# Task to carry out
Look through the records and copy each line with the string "travis" in it.
---------------
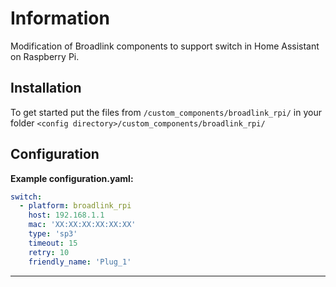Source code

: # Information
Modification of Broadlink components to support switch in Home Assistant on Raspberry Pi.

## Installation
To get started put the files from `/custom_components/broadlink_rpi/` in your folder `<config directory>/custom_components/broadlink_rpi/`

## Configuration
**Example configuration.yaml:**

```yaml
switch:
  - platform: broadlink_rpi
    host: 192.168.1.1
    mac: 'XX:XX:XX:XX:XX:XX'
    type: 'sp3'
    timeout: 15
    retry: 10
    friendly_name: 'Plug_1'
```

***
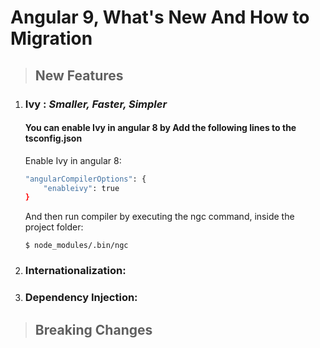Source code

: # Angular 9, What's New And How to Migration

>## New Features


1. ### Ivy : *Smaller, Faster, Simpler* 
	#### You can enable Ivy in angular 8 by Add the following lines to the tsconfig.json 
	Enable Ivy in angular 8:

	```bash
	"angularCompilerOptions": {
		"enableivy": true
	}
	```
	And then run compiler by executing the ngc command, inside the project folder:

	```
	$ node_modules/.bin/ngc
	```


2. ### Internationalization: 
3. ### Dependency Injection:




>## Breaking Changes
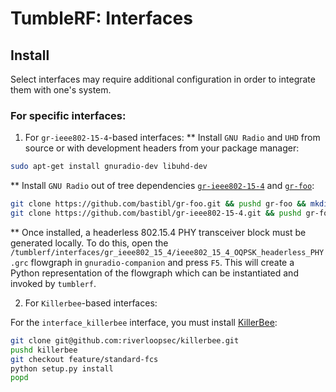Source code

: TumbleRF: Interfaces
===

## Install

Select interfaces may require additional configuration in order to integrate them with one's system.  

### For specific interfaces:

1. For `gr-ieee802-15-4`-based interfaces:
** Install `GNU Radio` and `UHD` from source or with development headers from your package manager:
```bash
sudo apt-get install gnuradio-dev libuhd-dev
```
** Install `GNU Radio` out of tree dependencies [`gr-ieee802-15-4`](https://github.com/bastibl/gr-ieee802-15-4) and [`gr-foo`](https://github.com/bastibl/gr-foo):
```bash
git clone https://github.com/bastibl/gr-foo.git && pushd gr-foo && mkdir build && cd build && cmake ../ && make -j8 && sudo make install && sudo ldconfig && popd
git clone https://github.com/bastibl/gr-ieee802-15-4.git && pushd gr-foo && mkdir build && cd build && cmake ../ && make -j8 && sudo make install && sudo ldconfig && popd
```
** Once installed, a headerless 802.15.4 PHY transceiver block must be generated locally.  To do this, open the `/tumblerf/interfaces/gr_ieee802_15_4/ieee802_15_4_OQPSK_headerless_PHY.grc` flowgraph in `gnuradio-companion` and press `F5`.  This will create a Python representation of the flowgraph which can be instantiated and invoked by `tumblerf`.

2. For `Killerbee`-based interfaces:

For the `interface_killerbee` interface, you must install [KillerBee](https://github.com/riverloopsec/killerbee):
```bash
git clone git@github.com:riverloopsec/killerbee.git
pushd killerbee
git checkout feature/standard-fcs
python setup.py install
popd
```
---------------
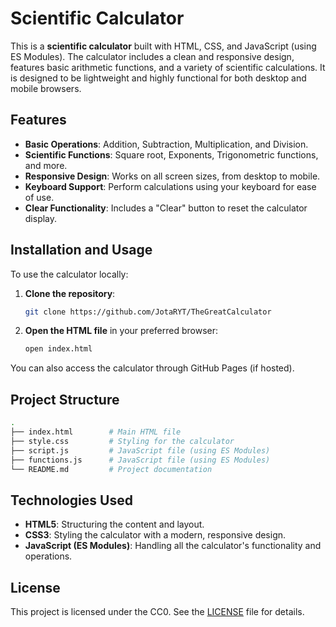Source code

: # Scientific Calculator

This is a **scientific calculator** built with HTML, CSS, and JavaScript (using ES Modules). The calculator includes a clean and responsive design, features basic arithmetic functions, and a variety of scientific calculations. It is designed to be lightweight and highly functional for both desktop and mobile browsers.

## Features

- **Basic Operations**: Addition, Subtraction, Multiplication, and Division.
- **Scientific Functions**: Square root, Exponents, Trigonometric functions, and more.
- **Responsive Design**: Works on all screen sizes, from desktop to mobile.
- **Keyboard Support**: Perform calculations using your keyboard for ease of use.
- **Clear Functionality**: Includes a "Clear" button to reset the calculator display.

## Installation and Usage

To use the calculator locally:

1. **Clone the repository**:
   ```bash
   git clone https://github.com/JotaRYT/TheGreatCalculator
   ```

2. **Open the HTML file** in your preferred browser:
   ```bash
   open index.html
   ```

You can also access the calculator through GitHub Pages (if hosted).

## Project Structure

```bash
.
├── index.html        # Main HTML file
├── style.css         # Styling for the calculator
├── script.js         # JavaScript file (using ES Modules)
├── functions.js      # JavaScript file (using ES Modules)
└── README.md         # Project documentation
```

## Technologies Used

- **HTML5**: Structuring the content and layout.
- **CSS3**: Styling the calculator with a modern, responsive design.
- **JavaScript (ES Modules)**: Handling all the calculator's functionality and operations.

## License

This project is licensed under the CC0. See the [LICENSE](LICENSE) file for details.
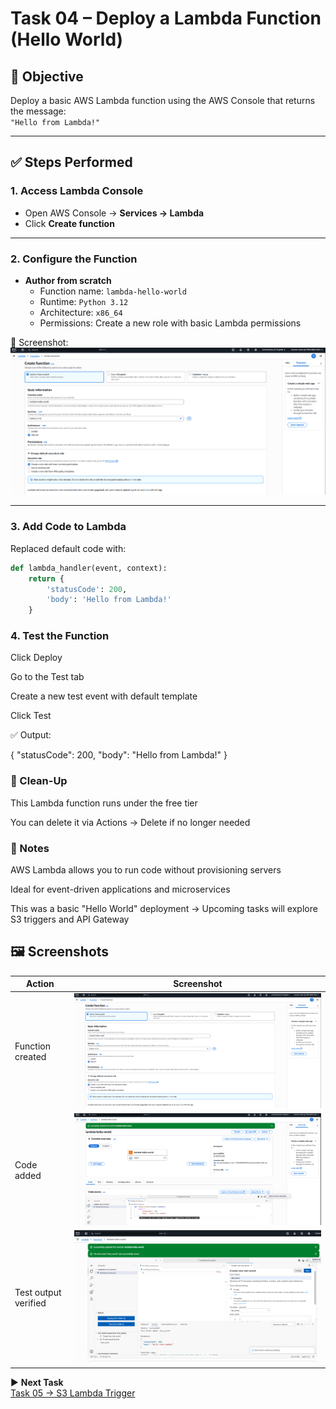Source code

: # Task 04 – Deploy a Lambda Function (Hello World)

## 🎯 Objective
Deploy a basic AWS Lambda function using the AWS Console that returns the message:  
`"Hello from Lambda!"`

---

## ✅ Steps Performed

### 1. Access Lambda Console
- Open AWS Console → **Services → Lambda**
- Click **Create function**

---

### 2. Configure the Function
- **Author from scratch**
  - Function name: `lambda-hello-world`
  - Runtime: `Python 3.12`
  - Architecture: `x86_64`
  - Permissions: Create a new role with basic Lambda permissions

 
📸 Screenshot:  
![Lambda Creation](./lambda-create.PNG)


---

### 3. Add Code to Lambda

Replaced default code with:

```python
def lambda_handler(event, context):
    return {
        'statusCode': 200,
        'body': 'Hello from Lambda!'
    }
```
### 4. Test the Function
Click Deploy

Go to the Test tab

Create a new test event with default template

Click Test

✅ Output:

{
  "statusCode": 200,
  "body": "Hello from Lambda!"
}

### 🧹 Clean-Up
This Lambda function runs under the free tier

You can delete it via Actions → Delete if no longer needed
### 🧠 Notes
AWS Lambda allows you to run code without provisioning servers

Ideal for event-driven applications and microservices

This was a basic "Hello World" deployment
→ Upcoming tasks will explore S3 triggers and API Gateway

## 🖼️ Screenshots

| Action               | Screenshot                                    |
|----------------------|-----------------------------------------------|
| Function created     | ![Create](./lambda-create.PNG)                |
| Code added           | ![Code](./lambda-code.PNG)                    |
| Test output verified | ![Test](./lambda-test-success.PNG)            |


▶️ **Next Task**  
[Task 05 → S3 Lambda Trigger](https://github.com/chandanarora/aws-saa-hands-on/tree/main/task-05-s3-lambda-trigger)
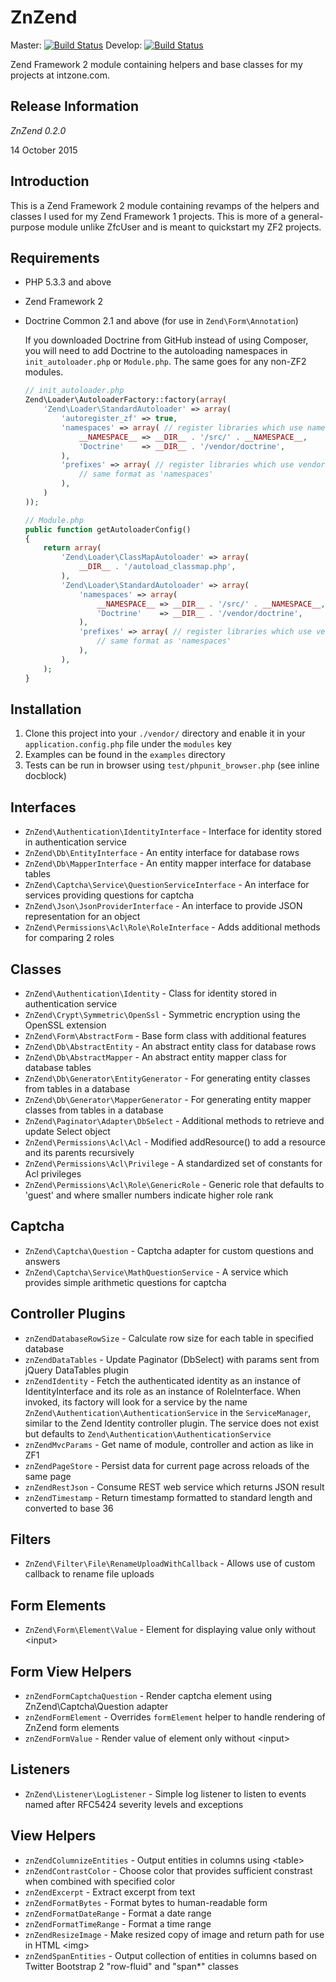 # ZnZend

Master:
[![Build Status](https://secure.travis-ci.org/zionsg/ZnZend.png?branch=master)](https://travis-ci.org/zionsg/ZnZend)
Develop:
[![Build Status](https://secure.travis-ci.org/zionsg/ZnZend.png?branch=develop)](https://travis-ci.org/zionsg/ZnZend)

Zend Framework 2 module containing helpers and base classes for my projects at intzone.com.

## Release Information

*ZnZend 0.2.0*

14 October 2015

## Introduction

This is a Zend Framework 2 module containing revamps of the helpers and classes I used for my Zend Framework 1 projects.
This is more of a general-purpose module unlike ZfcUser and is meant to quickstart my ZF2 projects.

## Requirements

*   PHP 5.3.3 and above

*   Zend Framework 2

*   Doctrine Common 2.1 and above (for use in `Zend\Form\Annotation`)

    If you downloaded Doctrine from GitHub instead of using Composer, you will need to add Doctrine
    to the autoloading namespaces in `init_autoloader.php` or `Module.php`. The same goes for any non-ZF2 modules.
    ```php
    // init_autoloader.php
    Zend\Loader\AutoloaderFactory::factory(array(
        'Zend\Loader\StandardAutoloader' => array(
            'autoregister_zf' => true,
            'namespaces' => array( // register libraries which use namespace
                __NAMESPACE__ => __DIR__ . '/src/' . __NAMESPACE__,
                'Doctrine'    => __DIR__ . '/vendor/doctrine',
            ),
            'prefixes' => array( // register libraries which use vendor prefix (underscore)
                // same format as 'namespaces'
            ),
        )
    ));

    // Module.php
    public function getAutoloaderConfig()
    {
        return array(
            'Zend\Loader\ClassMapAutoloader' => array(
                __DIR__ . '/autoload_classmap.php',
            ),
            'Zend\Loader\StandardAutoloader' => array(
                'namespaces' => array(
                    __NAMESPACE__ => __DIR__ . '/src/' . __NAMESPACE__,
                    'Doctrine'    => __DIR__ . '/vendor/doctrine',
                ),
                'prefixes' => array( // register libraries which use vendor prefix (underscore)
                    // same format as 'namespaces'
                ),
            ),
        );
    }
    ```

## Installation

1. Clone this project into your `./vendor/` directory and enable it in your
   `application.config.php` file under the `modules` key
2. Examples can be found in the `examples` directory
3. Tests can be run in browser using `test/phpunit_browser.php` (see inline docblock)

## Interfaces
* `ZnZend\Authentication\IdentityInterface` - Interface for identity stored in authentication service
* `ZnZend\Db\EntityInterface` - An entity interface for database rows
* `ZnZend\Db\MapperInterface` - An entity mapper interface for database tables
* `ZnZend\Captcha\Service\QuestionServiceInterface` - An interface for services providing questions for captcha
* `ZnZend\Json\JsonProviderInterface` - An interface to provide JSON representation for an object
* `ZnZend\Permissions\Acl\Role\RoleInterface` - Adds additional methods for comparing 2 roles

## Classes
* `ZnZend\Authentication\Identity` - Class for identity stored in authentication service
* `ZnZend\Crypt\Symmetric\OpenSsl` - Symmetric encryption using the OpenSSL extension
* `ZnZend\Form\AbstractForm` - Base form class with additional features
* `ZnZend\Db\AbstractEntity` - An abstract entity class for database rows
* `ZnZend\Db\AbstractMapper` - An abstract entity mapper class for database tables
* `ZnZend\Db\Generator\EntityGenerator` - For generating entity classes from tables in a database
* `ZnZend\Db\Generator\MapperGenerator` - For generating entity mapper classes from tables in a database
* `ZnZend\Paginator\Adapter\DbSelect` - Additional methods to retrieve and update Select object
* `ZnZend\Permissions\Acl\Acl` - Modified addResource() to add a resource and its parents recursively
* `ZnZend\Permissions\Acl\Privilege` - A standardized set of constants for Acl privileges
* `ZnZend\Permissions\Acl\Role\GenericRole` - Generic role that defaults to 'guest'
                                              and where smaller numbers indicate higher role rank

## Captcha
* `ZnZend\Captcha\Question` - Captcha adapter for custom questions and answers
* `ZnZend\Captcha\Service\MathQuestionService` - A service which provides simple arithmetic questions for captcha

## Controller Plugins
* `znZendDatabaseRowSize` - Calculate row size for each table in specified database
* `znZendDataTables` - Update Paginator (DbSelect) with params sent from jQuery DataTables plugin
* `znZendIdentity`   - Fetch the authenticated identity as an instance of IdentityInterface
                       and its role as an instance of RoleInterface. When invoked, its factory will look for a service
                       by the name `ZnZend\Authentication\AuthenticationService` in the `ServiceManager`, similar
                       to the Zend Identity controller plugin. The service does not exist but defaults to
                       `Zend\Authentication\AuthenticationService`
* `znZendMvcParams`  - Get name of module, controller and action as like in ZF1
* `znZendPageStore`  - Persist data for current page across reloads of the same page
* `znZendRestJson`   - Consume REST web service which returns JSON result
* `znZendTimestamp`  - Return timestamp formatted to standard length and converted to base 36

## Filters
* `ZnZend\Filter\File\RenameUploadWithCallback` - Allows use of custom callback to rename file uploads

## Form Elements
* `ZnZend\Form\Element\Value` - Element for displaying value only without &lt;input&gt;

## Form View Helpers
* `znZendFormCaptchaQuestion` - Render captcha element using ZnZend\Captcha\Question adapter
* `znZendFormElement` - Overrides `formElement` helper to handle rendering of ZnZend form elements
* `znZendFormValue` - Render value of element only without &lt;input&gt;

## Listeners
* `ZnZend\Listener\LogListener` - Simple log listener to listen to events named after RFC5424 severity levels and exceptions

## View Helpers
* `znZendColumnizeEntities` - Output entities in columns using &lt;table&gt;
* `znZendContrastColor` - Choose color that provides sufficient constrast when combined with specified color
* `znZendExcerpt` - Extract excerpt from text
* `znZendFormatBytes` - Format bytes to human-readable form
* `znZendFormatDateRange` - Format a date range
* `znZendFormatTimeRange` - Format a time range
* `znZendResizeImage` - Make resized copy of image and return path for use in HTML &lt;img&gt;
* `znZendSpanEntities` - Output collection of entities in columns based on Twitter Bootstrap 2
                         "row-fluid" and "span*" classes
---------------
# Answer area
[![Build Status](https://secure.travis-ci.org/zionsg/ZnZend.png?branch=master)](https://travis-ci.org/zionsg/ZnZend)
[![Build Status](https://secure.travis-ci.org/zionsg/ZnZend.png?branch=develop)](https://travis-ci.org/zionsg/ZnZend)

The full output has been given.